The leader of the Union of Islamic Courts, which controls the capital and much of southern Somalia, says they are in a state of war with Ethiopia.
The government is getting military help from Ethiopia
"All Somalis should take part in this struggle against Ethiopia," Sheikh Hassan Dahir Aweys said from Mogadishu.
Fresh heavy fighting is reported near the weak Somali government's Baidoa base, amid fears conflict could plunge the entire Horn of Africa into crisis.
Local residents say Ethiopian troops are clashing with Islamist militias.
Ethiopia denies its forces are battling the advancing Islamist militias.
The two countries have a long history of troubled relations, and Islamists have long called for a holy war against Ethiopian troops in Baidoa.
Both the Islamist and interim government agreed to a ceasefire and to unconditional talks on Wednesday after meetings with a visiting European Union envoy.
But there has been no let up on the ground, with heavy artillery and mortar fire heard in Daynunay, some 20 km (12 miles) from Baidoa where the government has a military base.
Local media report bodies strewn along streets. Both sides claim to have killed and wounded dozens of fighters.
Somalia's Deputy Defence Minister Salad Ali Jelle told reporters in Baidoa that 71 Islamic fighters had been killed and 221 injured so far during clashes in three locations.

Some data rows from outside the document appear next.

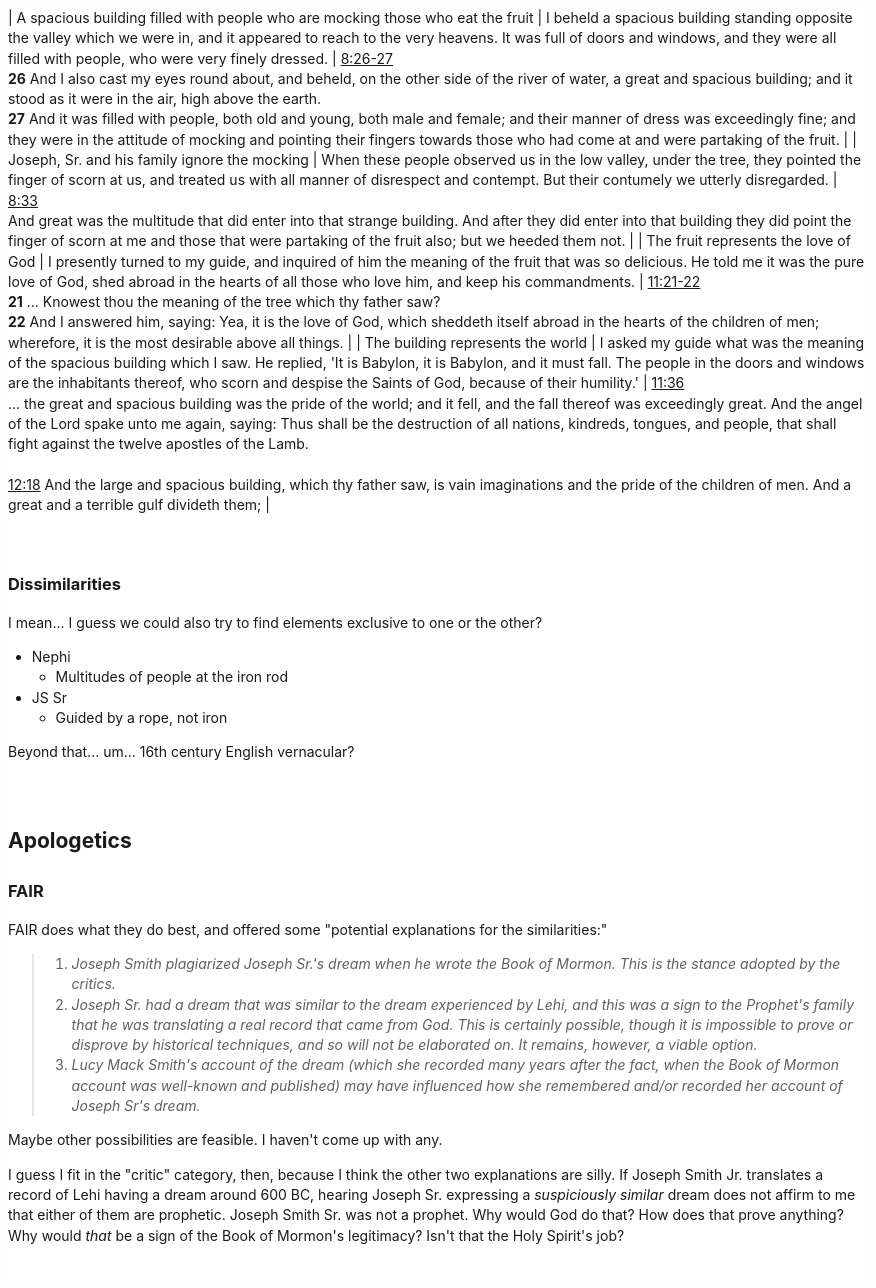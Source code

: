 | A spacious building filled with people who are mocking those who eat the fruit                        | I beheld a spacious building standing opposite the valley which we were in, and it appeared to reach to the very heavens. It was full of doors and windows, and they were all filled with people, who were very finely dressed.                                                | [8:26-27](https://www.churchofjesuschrist.org/study/scriptures/bofm/1-ne/8?lang=eng&id=p26-p27#p26)<br>**26** And I also cast my eyes round about, and beheld, on the other side of the river of water, a great and spacious building; and it stood as it were in the air, high above the earth.<br>**27** And it was filled with people, both old and young, both male and female; and their manner of dress was exceedingly fine; and they were in the attitude of mocking and pointing their fingers towards those who had come at and were partaking of the fruit.                                                                                                                              |
| Joseph, Sr. and his family ignore the mocking                                                         | When these people observed us in the low valley, under the tree, they pointed the finger of scorn at us, and treated us with all manner of disrespect and contempt. But their contumely we utterly disregarded.                                                                | [8:33](https://www.churchofjesuschrist.org/study/scriptures/bofm/1-ne/8?lang=eng&id=p33#p33)<br>And great was the multitude that did enter into that strange building. And after they did enter into that building they did point the finger of scorn at me and those that were partaking of the fruit also; but we heeded them not.                                                                                                                                                                                                                                                                                                                                                                |
| The fruit represents the love of God                                                                  | I presently turned to my guide, and inquired of him the meaning of the fruit that was so delicious. He told me it was the pure love of God, shed abroad in the hearts of all those who love him, and keep his commandments.                                                    | [11:21-22](https://www.churchofjesuschrist.org/study/scriptures/bofm/1-ne/11?lang=eng&id=p21-p22#p21)<br>**21** ... Knowest thou the meaning of the tree which thy father saw?<br>**22** And I answered him, saying: Yea, it is the love of God, which sheddeth itself abroad in the hearts of the children of men; wherefore, it is the most desirable above all things.                                                                                                                                                                                                                                                                                                                           |
| The building represents the world                                                                     | I asked my guide what was the meaning of the spacious building which I saw. He replied, 'It is Babylon, it is Babylon, and it must fall. The people in the doors and windows are the inhabitants thereof, who scorn and despise the Saints of God, because of their humility.' | [11:36](https://www.churchofjesuschrist.org/study/scriptures/bofm/1-ne/11?lang=eng&id=p36#p36)<br>... the great and spacious building was the pride of the world; and it fell, and the fall thereof was exceedingly great. And the angel of the Lord spake unto me again, saying: Thus shall be the destruction of all nations, kindreds, tongues, and people, that shall fight against the twelve apostles of the Lamb.<br><br>[12:18](https://www.churchofjesuschrist.org/study/scriptures/bofm/1-ne/12?lang=eng&id=p18#p18) And the large and spacious building, which thy father saw, is vain imaginations and the pride of the children of men. And a great and a terrible gulf divideth them; |

&nbsp;

### Dissimilarities
I mean... I guess we could also try to find elements exclusive to one or the other?

- Nephi
	- Multitudes of people at the iron rod
- JS Sr
	- Guided by a rope, not iron

Beyond that... um... 16th century English vernacular?

&nbsp;

## Apologetics
### FAIR
FAIR does what they do best, and offered some "potential explanations for the similarities:"

> 1. *Joseph Smith plagiarized Joseph Sr.'s dream when he wrote the Book of Mormon. This is the stance adopted by the critics.*
> 2. *Joseph Sr. had a dream that was similar to the dream experienced by Lehi, and this was a sign to the Prophet's family that he was translating a real record that came from God. This is certainly possible, though it is impossible to prove or disprove by historical techniques, and so will not be elaborated on. It remains, however, a viable option.*
> 3. *Lucy Mack Smith's account of the dream (which she recorded many years after the fact, when the Book of Mormon account was well-known and published) may have influenced how she remembered and/or recorded her account of Joseph Sr's dream.*

Maybe other possibilities are feasible. I haven't come up with any.

I guess I fit in the "critic" category, then, because I think the other two explanations are silly. If Joseph Smith Jr. translates a record of Lehi having a dream around 600 BC, hearing Joseph Sr. expressing a *suspiciously similar* dream does not affirm to me that either of them are prophetic. Joseph Smith Sr. was not a prophet. Why would God do that? How does that prove anything? Why would *that* be a sign of the Book of Mormon's legitimacy? Isn't that the Holy Spirit's job?

&nbsp;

Louis Michel pressed both sides to resume negotiations
But in Mogadishu, UIC official Sheik Mohamud Ibrahim Suley claimed his fighters had killed 70 fighters, mainly Ethiopian troops.
Neither claim can be independently verified.
As the shelling continued close to Baidoa, Mr Aweys urged all Somalis to take up the struggle against Ethiopia.
"If you cannot fight you can contribute in other ways to the effort," he said.
After talks in Baidoa and Mogadishu on Wednesday, EU envoy Louis Michel announced both parties had agreed to resume efforts to find a negotiated settlement of their differences.
A nine-point memorandum of understanding included agreement to begin talks again without preconditions, he said.
The UIC set aside a demand that Ethiopian troops withdraw from Somalia as a precondition for talks, Mr Michel added, although it remained a major grievance.
Mr Michel has urged both sides to begin talks as soon as possible, at the latest early in January.
Both sides have blamed each other for the fighting.
The UIC has introduced law and order to the capital and much of southern Somalia for the first time in 15 years and denies links to al-Qaeda.
Ethiopia has admitted to having some military trainers in Somalia, but our correspondent says that as he drove to the airport in Baidoa on Wednesday, he was stopped by a huge convoy of Ethiopian military armour.
The United Nations estimates that at least 8,000 Ethiopian troops may be in the country backing the government while regional rival Eritrea has deployed some 2,000 troops in support of the Islamic group.
Other countries are thought to have become involved in arming both sides.